**INSTRUCTIONS TO FOLLOW**
What lines of the data below hold "execução"? Show them.
=======
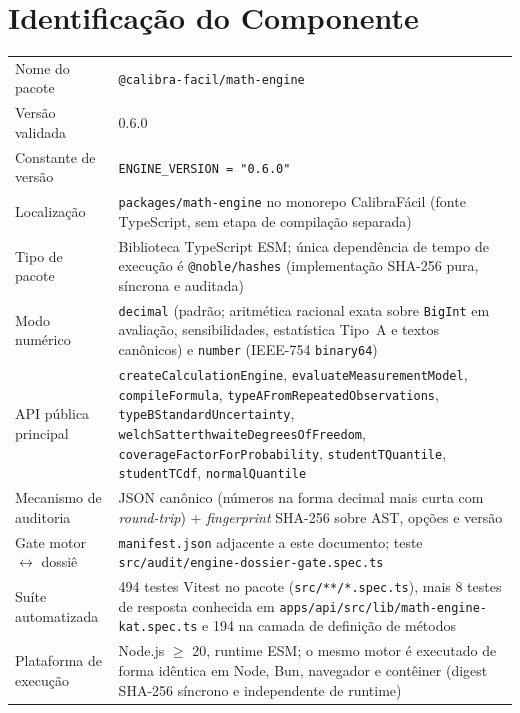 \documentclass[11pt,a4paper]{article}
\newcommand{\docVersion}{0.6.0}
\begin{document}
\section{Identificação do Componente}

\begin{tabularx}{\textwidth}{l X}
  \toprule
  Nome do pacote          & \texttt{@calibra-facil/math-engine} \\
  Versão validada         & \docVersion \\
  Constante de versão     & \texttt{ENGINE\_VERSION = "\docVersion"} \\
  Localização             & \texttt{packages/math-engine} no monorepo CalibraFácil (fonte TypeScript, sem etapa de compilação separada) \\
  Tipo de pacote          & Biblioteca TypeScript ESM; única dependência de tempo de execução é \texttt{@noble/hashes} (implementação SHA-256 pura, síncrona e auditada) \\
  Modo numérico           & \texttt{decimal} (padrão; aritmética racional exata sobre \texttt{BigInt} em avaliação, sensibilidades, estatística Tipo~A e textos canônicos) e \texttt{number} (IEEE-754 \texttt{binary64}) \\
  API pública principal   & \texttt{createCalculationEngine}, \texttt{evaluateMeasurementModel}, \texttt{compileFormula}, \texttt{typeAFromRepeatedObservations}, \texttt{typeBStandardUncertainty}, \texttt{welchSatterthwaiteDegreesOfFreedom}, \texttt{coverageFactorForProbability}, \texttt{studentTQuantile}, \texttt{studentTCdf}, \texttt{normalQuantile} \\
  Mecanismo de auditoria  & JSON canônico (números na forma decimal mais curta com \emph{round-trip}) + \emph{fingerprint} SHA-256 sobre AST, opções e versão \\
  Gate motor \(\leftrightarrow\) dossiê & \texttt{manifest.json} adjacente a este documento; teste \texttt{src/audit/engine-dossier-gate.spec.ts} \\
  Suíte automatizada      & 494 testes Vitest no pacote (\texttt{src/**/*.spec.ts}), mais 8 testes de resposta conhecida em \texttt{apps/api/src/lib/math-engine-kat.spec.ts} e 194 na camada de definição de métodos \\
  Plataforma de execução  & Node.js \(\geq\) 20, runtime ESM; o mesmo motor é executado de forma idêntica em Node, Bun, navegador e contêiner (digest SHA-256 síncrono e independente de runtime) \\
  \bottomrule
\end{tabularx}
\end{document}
=======
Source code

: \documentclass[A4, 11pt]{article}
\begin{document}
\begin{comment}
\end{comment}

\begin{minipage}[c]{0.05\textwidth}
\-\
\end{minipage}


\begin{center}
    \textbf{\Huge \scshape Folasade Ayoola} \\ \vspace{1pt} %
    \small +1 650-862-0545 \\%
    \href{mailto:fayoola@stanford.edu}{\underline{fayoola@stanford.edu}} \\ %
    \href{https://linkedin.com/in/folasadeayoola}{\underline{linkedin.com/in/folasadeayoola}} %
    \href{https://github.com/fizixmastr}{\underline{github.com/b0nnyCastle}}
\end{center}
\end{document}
=======
**TASK ANSWER**
  Tipo de pacote          & Biblioteca TypeScript ESM; única dependência de tempo de execução é \texttt{@noble/hashes} (implementação SHA-256 pura, síncrona e auditada) \\
  Plataforma de execução  & Node.js \(\geq\) 20, runtime ESM; o mesmo motor é executado de forma idêntica em Node, Bun, navegador e contêiner (digest SHA-256 síncrono e independente de runtime) \\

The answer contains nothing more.